■ Work task ■
Transcribe the records word for word, beginning with the first line and ending with the line that contains "Y el punto cuatro"; include nothing else.
*** Opening of Data provided ***
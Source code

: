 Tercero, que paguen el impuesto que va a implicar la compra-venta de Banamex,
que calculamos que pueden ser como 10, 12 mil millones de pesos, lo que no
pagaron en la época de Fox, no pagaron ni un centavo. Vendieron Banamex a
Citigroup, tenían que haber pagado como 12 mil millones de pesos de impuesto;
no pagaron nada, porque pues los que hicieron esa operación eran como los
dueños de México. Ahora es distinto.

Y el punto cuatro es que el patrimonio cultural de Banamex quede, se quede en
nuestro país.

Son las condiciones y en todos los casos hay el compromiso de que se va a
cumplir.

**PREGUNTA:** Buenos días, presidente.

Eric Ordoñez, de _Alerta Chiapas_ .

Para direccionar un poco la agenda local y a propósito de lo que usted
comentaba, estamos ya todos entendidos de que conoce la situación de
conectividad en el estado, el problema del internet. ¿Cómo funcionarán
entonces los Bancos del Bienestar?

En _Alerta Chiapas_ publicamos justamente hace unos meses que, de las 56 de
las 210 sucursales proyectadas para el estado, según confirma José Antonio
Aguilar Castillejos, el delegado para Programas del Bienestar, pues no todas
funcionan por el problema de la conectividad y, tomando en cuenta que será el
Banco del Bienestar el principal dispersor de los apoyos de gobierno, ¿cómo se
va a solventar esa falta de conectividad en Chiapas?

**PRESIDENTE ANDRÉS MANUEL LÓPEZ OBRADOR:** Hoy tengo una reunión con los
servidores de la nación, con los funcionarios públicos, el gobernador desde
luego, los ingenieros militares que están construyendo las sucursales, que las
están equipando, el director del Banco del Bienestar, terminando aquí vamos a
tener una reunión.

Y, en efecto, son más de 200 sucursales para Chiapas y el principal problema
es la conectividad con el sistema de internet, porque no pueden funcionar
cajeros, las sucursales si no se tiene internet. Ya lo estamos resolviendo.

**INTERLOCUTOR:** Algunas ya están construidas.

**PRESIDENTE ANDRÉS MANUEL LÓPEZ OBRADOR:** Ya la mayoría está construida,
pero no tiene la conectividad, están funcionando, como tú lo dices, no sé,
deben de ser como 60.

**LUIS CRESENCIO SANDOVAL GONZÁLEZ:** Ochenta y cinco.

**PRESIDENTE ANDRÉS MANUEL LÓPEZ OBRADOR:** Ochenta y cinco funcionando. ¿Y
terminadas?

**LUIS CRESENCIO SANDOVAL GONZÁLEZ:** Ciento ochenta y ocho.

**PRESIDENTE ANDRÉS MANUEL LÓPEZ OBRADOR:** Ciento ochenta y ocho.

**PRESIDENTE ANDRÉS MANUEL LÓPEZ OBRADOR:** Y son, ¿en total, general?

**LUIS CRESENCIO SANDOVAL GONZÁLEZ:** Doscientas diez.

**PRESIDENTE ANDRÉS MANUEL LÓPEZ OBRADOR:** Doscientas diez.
*** Close of Data provided ***
■ Solution to the exercise ■
Source code

: Tercero, que paguen el impuesto que va a implicar la compra-venta de Banamex,
que calculamos que pueden ser como 10, 12 mil millones de pesos, lo que no
pagaron en la época de Fox, no pagaron ni un centavo. Vendieron Banamex a
Citigroup, tenían que haber pagado como 12 mil millones de pesos de impuesto;
no pagaron nada, porque pues los que hicieron esa operación eran como los
dueños de México. Ahora es distinto.

Y el punto cuatro es que el patrimonio cultural de Banamex quede, se quede en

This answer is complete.